▶ Work order: Would you return exactly the lines from the top of the data below through the one containing "talk about yet?", leaving out the pictures?

Collected data
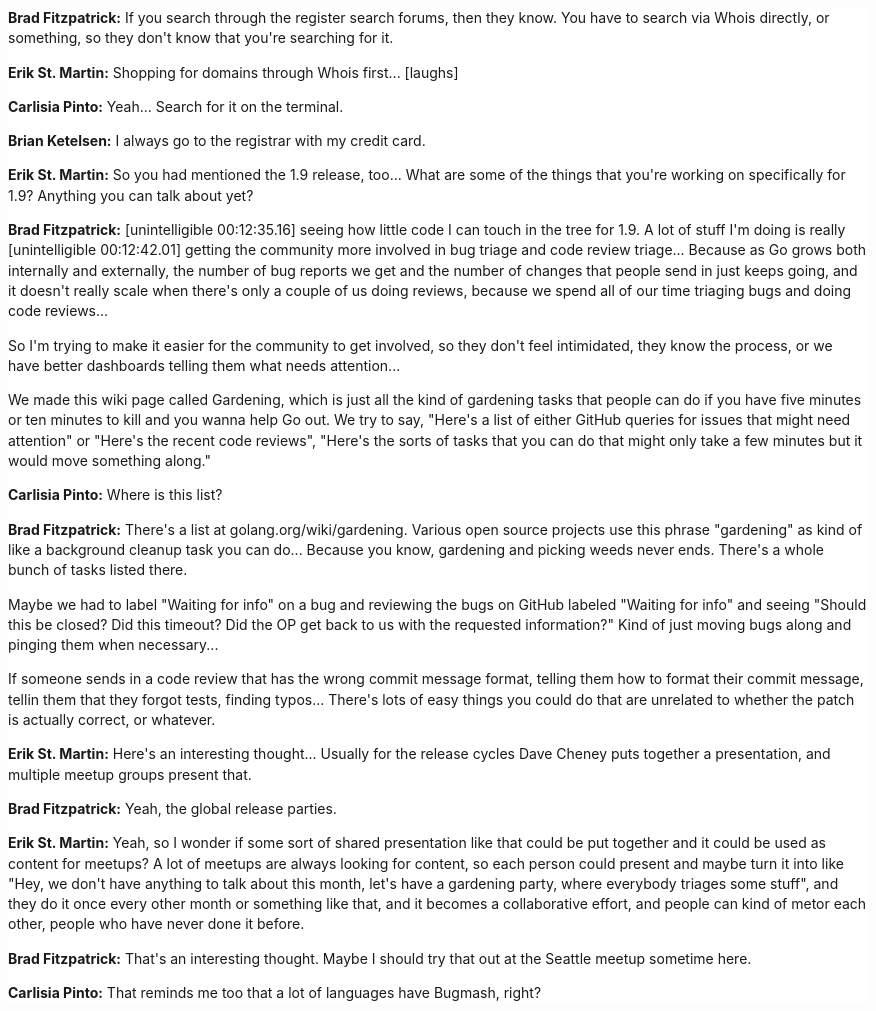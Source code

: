 **Brad Fitzpatrick:** If you search through the register search forums, then they know. You have to search via Whois directly, or something, so they don't know that you're searching for it.

**Erik St. Martin:** Shopping for domains through Whois first... \[laughs\]

**Carlisia Pinto:** Yeah... Search for it on the terminal.

**Brian Ketelsen:** I always go to the registrar with my credit card.

**Erik St. Martin:** So you had mentioned the 1.9 release, too... What are some of the things that you're working on specifically for 1.9? Anything you can talk about yet?

**Brad Fitzpatrick:** \[unintelligible 00:12:35.16\] seeing how little code I can touch in the tree for 1.9. A lot of stuff I'm doing is really \[unintelligible 00:12:42.01\] getting the community more involved in bug triage and code review triage... Because as Go grows both internally and externally, the number of bug reports we get and the number of changes that people send in just keeps going, and it doesn't really scale when there's only a couple of us doing reviews, because we spend all of our time triaging bugs and doing code reviews...

So I'm trying to make it easier for the community to get involved, so they don't feel intimidated, they know the process, or we have better dashboards telling them what needs attention...

We made this wiki page called Gardening, which is just all the kind of gardening tasks that people can do if you have five minutes or ten minutes to kill and you wanna help Go out. We try to say, "Here's a list of either GitHub queries for issues that might need attention" or "Here's the recent code reviews", "Here's the sorts of tasks that you can do that might only take a few minutes but it would move something along."

**Carlisia Pinto:** Where is this list?

**Brad Fitzpatrick:** There's a list at golang.org/wiki/gardening. Various open source projects use this phrase "gardening" as kind of like a background cleanup task you can do... Because you know, gardening and picking weeds never ends. There's a whole bunch of tasks listed there.

Maybe we had to label "Waiting for info" on a bug and reviewing the bugs on GitHub labeled "Waiting for info" and seeing "Should this be closed? Did this timeout? Did the OP get back to us with the requested information?" Kind of just moving bugs along and pinging them when necessary...

If someone sends in a code review that has the wrong commit message format, telling them how to format their commit message, tellin them that they forgot tests, finding typos... There's lots of easy things you could do that are unrelated to whether the patch is actually correct, or whatever.

**Erik St. Martin:** Here's an interesting thought... Usually for the release cycles Dave Cheney puts together a presentation, and multiple meetup groups present that.

**Brad Fitzpatrick:** Yeah, the global release parties.

**Erik St. Martin:** Yeah, so I wonder if some sort of shared presentation like that could be put together and it could be used as content for meetups? A lot of meetups are always looking for content, so each person could present and maybe turn it into like "Hey, we don't have anything to talk about this month, let's have a gardening party, where everybody triages some stuff", and they do it once every other month or something like that, and it becomes a collaborative effort, and people can kind of metor each other, people who have never done it before.

**Brad Fitzpatrick:** That's an interesting thought. Maybe I should try that out at the Seattle meetup sometime here.

**Carlisia Pinto:** That reminds me too that a lot of languages have Bugmash, right?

▶ Result:
Source code

: **Brad Fitzpatrick:** If you search through the register search forums, then they know. You have to search via Whois directly, or something, so they don't know that you're searching for it.

**Erik St. Martin:** Shopping for domains through Whois first... \[laughs\]

**Carlisia Pinto:** Yeah... Search for it on the terminal.

**Brian Ketelsen:** I always go to the registrar with my credit card.

**Erik St. Martin:** So you had mentioned the 1.9 release, too... What are some of the things that you're working on specifically for 1.9? Anything you can talk about yet?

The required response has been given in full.